(Collected data)
________

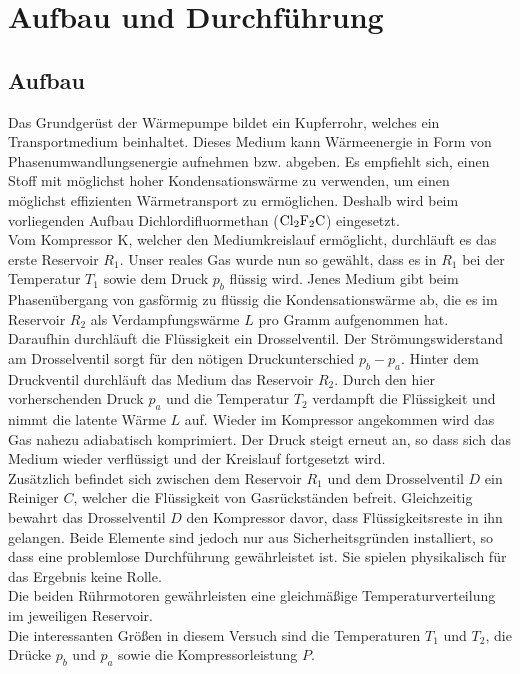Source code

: \section{Aufbau und Durchführung}
\label{sec:Durchführung}
\subsection{Aufbau}

Das Grundgerüst der Wärmepumpe bildet ein Kupferrohr, welches ein Transportmedium beinhaltet.
Dieses Medium kann Wärmeenergie in Form von Phasenumwandlungsenergie aufnehmen bzw. abgeben.
Es empfiehlt sich, einen Stoff mit möglichst hoher Kondensationswärme zu verwenden, um einen möglichst effizienten Wärmetransport zu ermöglichen.
Deshalb wird beim vorliegenden Aufbau Dichlordifluormethan ($\ce{Cl2F2C}$) eingesetzt.\\
Vom Kompressor K, welcher den Mediumkreislauf ermöglicht, durchläuft es das erste Reservoir $R_1$.
Unser reales Gas wurde nun so gewählt, dass es in $R_1$ bei der Temperatur $T_1$ sowie dem Druck $p_b$ flüssig wird.
Jenes Medium gibt beim Phasenübergang von gasförmig zu flüssig die Kondensationswärme ab, die es im Reservoir $R_2$ als Verdampfungswärme $L$ pro Gramm aufgenommen hat.
Daraufhin durchläuft die Flüssigkeit ein Drosselventil.
Der Strömungswiderstand am Drosselventil sorgt für den nötigen Druckunterschied $p_b-p_a$.
Hinter dem Druckventil durchläuft das Medium das Reservoir $R_2$.
Durch den hier vorherschenden Druck $p_a$ und die Temperatur $T_2$ verdampft die Flüssigkeit und nimmt die latente Wärme $L$ auf.
Wieder im Kompressor angekommen wird das Gas nahezu adiabatisch komprimiert.
Der Druck steigt erneut an, so dass sich das Medium wieder verflüssigt und der Kreislauf fortgesetzt wird.\\
Zusätzlich befindet sich zwischen dem Reservoir $R_1$ und dem Drosselventil $D$ ein Reiniger $C$, welcher die Flüssigkeit von Gasrückständen befreit.
Gleichzeitig bewahrt das Drosselventil $D$ den Kompressor davor, dass Flüssigkeitsreste in ihn gelangen.
Beide Elemente sind jedoch nur aus Sicherheitsgründen installiert, so dass eine problemlose Durchführung gewährleistet ist.
Sie spielen physikalisch für das Ergebnis keine Rolle.\\
Die beiden Rührmotoren gewährleisten eine gleichmäßige Temperaturverteilung im jeweiligen Reservoir.\\
Die interessanten Größen in diesem Versuch sind die Temperaturen $T_1$ und $T_2$, die Drücke $p_b$ und $p_a$ sowie die Kompressorleistung $P$.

________

◆ **Problem to solve**:
Pictures are to be dropped; the lines from the start of the entries above through the line with "Sie spielen physikalisch" are to be given again verbatim.

◆ **Exercise output**:
Source code

: \section{Aufbau und Durchführung}
\label{sec:Durchführung}
\subsection{Aufbau}

Das Grundgerüst der Wärmepumpe bildet ein Kupferrohr, welches ein Transportmedium beinhaltet.
Dieses Medium kann Wärmeenergie in Form von Phasenumwandlungsenergie aufnehmen bzw. abgeben.
Es empfiehlt sich, einen Stoff mit möglichst hoher Kondensationswärme zu verwenden, um einen möglichst effizienten Wärmetransport zu ermöglichen.
Deshalb wird beim vorliegenden Aufbau Dichlordifluormethan ($\ce{Cl2F2C}$) eingesetzt.\\
Vom Kompressor K, welcher den Mediumkreislauf ermöglicht, durchläuft es das erste Reservoir $R_1$.
Unser reales Gas wurde nun so gewählt, dass es in $R_1$ bei der Temperatur $T_1$ sowie dem Druck $p_b$ flüssig wird.
Jenes Medium gibt beim Phasenübergang von gasförmig zu flüssig die Kondensationswärme ab, die es im Reservoir $R_2$ als Verdampfungswärme $L$ pro Gramm aufgenommen hat.
Daraufhin durchläuft die Flüssigkeit ein Drosselventil.
Der Strömungswiderstand am Drosselventil sorgt für den nötigen Druckunterschied $p_b-p_a$.
Hinter dem Druckventil durchläuft das Medium das Reservoir $R_2$.
Durch den hier vorherschenden Druck $p_a$ und die Temperatur $T_2$ verdampft die Flüssigkeit und nimmt die latente Wärme $L$ auf.
Wieder im Kompressor angekommen wird das Gas nahezu adiabatisch komprimiert.
Der Druck steigt erneut an, so dass sich das Medium wieder verflüssigt und der Kreislauf fortgesetzt wird.\\
Zusätzlich befindet sich zwischen dem Reservoir $R_1$ und dem Drosselventil $D$ ein Reiniger $C$, welcher die Flüssigkeit von Gasrückständen befreit.
Gleichzeitig bewahrt das Drosselventil $D$ den Kompressor davor, dass Flüssigkeitsreste in ihn gelangen.
Beide Elemente sind jedoch nur aus Sicherheitsgründen installiert, so dass eine problemlose Durchführung gewährleistet ist.
Sie spielen physikalisch für das Ergebnis keine Rolle.\\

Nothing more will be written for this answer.